25 junho 2005

Função poética revisitada

- Há versos bonitos e memoráveis mas (o Quintais que me desculpe) há frases bem mais memoráveis, e marcantes, do que versos.
- Refere-se a quê, Rubim? «Ich bin ein Berliner»? «Pai, pai, porque me abandonaste»?
- Não, nem tanto. Ou melhor, pensava em coisas mais próximas do mundo dos versos, mas mais «frias», porque técnicas ou científicas, e contudo com um lugar cativo no nosso coração (esta do coração é homenagem ao tropo maior da poesia «crítica» do Joaquim Manuel Magalhães…). Frases que fazem mundo e nos arrastam para dentro dele.
- Não acompanho…
- Já vai perceber, Silvestre. E olhe que tem ainda a ver com a função poética. Vai ver que assim que eu disser a frase que tenho em mente vai ter uma iluminação profana…
- Venha ela, Rubim. Estou em pulgas.
- Não percebo como ainda não lhe ocorreu…
- O meu amigo está a fazer-me sentir obtuso, e a aproveitar para gozar com este seu amigo…
- Longe da minha intenção, como calcula. Mas eu tomava um chá…
- Não há, e o Rubim está farto de saber disso! Deixe-se de coisas e diga lá a frase, gaita!
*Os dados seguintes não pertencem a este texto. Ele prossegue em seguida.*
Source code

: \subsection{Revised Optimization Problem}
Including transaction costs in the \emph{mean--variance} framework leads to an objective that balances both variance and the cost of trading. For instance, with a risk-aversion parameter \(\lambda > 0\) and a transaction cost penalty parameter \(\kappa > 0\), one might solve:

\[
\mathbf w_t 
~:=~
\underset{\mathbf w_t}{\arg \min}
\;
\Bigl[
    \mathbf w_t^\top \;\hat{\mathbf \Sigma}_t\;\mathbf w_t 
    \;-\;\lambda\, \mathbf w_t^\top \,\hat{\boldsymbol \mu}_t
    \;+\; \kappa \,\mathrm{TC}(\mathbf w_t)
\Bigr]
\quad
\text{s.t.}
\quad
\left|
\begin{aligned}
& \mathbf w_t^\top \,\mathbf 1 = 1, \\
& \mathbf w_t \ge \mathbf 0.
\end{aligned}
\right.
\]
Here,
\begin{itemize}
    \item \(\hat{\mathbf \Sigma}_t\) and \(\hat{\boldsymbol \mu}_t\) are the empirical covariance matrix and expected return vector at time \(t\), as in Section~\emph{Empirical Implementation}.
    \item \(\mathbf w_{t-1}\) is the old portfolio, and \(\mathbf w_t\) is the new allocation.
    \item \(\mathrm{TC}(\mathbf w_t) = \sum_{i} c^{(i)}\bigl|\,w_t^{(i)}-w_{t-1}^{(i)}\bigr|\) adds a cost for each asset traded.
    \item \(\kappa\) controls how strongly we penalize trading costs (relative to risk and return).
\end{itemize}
- Está bem, está bem. Está pronto?
- Francamente…
- Aí vai: «A função poética projecta o princípio da equivalência do eixo da selecção sobre o eixo da combinação…».
- …
- O que há? Está a sentir-se mal? Quer um chá? Bolas, não há, já me esquecia de novo.
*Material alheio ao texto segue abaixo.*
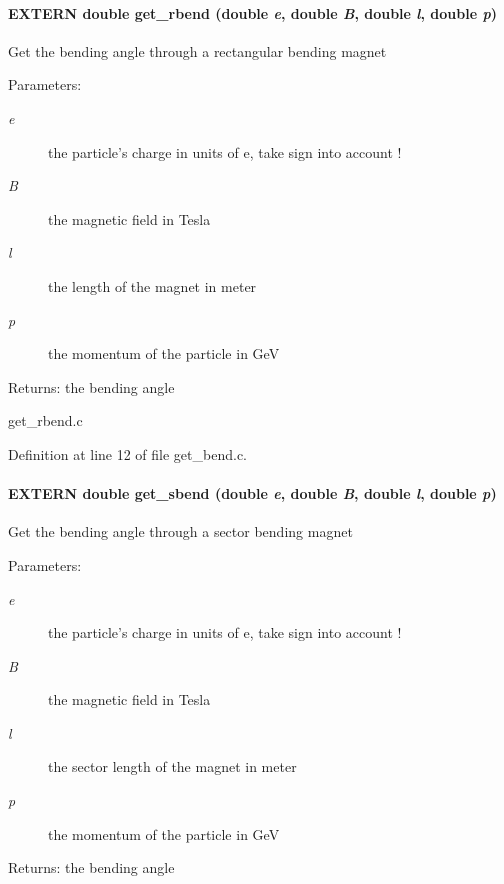\paragraph[get\_\-rbend]{\setlength{\rightskip}{0pt plus 5cm}EXTERN double get\_\-rbend (double {\em e}, \/  double {\em B}, \/  double {\em l}, \/  double {\em p})}\hfill\label{group__orbit_gee282e464a594845816e3d2815ca9431}


Get the bending angle through a rectangular bending magnet \begin{Desc}
\item[Parameters:]
\begin{description}
\item[{\em e}]the particle's charge in units of e, take sign into account ! \item[{\em B}]the magnetic field in Tesla \item[{\em l}]the length of the magnet in meter \item[{\em p}]the momentum of the particle in GeV \end{description}
\end{Desc}
\begin{Desc}
\item[Returns:]the bending angle\end{Desc}
get\_\-rbend.c 

Definition at line 12 of file get\_\-bend.c.
\paragraph[get\_\-sbend]{\setlength{\rightskip}{0pt plus 5cm}EXTERN double get\_\-sbend (double {\em e}, \/  double {\em B}, \/  double {\em l}, \/  double {\em p})}\hfill\label{group__orbit_ga34909631cf7159d9ec175e1a2231a9f}


Get the bending angle through a sector bending magnet \begin{Desc}
\item[Parameters:]
\begin{description}
\item[{\em e}]the particle's charge in units of e, take sign into account ! \item[{\em B}]the magnetic field in Tesla \item[{\em l}]the sector length of the magnet in meter \item[{\em p}]the momentum of the particle in GeV \end{description}
\end{Desc}
\begin{Desc}
\item[Returns:]the bending angle \end{Desc}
- …é a emoção, é a emoção. Não se faz, caraças, não se faz!
- Eu avisei.
- Pois, mas… Nunca nos habituamos ao fim do primeiro amor. Fica-nos sempre a má-consciência de que a culpa foi nossa, não soubemos estar à altura, etc. Há tantos anos, gaita, e agora passar por tudo isso de novo… Não se faz, caraças, não se faz.